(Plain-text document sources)
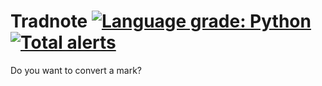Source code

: # Tradnote [![Language grade: Python](https://img.shields.io/lgtm/grade/python/g/VictorBetsch/Tradnote.svg?logo=lgtm&logoWidth=18)](https://lgtm.com/projects/g/VictorBetsch/Tradnote/context:python) [![Total alerts](https://img.shields.io/lgtm/alerts/g/VictorBetsch/Tradnote.svg?logo=lgtm&logoWidth=18)](https://lgtm.com/projects/g/VictorBetsch/Tradnote/alerts/)
Do you want to convert a mark?
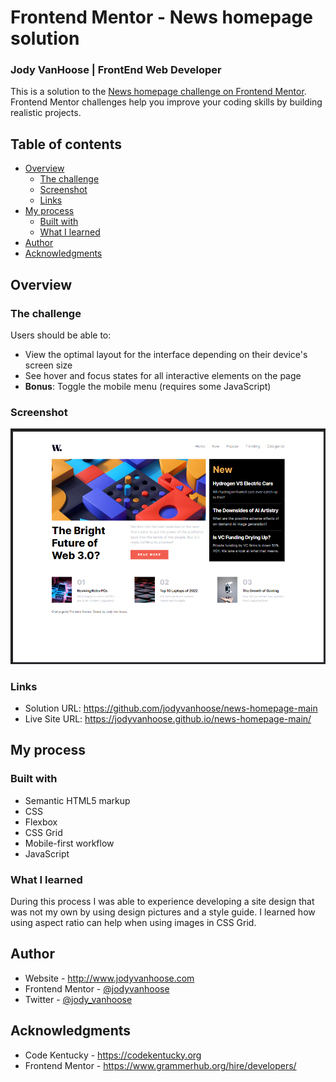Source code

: # Frontend Mentor - News homepage solution

### Jody VanHoose | FrontEnd Web Developer

This is a solution to the [News homepage challenge on Frontend Mentor](https://www.frontendmentor.io/challenges/news-homepage-H6SWTa1MFl). Frontend Mentor challenges help you improve your coding skills by building realistic projects. 

## Table of contents

- [Overview](#overview)
  - [The challenge](#the-challenge)
  - [Screenshot](#screenshot)
  - [Links](#links)
- [My process](#my-process)
  - [Built with](#built-with)
  - [What I learned](#what-i-learned)
- [Author](#author)
- [Acknowledgments](#acknowledgments)



## Overview

### The challenge

Users should be able to:

- View the optimal layout for the interface depending on their device's screen size
- See hover and focus states for all interactive elements on the page
- **Bonus**: Toggle the mobile menu (requires some JavaScript)

### Screenshot

![](assets/images/frontend_mentor_challenge1.png)

### Links

- Solution URL: https://github.com/jodyvanhoose/news-homepage-main
- Live Site URL: https://jodyvanhoose.github.io/news-homepage-main/

## My process

### Built with

- Semantic HTML5 markup
- CSS
- Flexbox
- CSS Grid
- Mobile-first workflow
- JavaScript



### What I learned

During this process I was able to experience developing a site design that was not my own by using design pictures and a style guide. I learned how using aspect ratio can help when using images in CSS Grid.


## Author

- Website - http://www.jodyvanhoose.com
- Frontend Mentor - [@jodyvanhoose](https://www.frontendmentor.io/profile/jodyvanhoose)
- Twitter - [@jody_vanhoose](https://twitter.com/jody_vanhoose)



## Acknowledgments


- Code Kentucky - https://codekentucky.org
- Frontend Mentor - https://www.grammerhub.org/hire/developers/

§ What is needed
Set down each record above exactly as it stands and leave out all pictures.

§ Answer box
Source code

: # Tradnote [![Language grade: Python](https://img.shields.io/lgtm/grade/python/g/VictorBetsch/Tradnote.svg?logo=lgtm&logoWidth=18)](https://lgtm.com/projects/g/VictorBetsch/Tradnote/context:python) [![Total alerts](https://img.shields.io/lgtm/alerts/g/VictorBetsch/Tradnote.svg?logo=lgtm&logoWidth=18)](https://lgtm.com/projects/g/VictorBetsch/Tradnote/alerts/)
Do you want to convert a mark?
Source code

: # Frontend Mentor - News homepage solution

### Jody VanHoose | FrontEnd Web Developer

This is a solution to the [News homepage challenge on Frontend Mentor](https://www.frontendmentor.io/challenges/news-homepage-H6SWTa1MFl). Frontend Mentor challenges help you improve your coding skills by building realistic projects. 

## Table of contents

- [Overview](#overview)
  - [The challenge](#the-challenge)
  - [Screenshot](#screenshot)
  - [Links](#links)
- [My process](#my-process)
  - [Built with](#built-with)
  - [What I learned](#what-i-learned)
- [Author](#author)
- [Acknowledgments](#acknowledgments)



## Overview

### The challenge

Users should be able to:

- View the optimal layout for the interface depending on their device's screen size
- See hover and focus states for all interactive elements on the page
- **Bonus**: Toggle the mobile menu (requires some JavaScript)

### Screenshot

![](assets/images/frontend_mentor_challenge1.png)

### Links

- Solution URL: https://github.com/jodyvanhoose/news-homepage-main
- Live Site URL: https://jodyvanhoose.github.io/news-homepage-main/

## My process

### Built with

- Semantic HTML5 markup
- CSS
- Flexbox
- CSS Grid
- Mobile-first workflow
- JavaScript



### What I learned

During this process I was able to experience developing a site design that was not my own by using design pictures and a style guide. I learned how using aspect ratio can help when using images in CSS Grid.


## Author

- Website - http://www.jodyvanhoose.com
- Frontend Mentor - [@jodyvanhoose](https://www.frontendmentor.io/profile/jodyvanhoose)
- Twitter - [@jody_vanhoose](https://twitter.com/jody_vanhoose)



## Acknowledgments


- Code Kentucky - https://codekentucky.org
- Frontend Mentor - https://www.grammerhub.org/hire/developers/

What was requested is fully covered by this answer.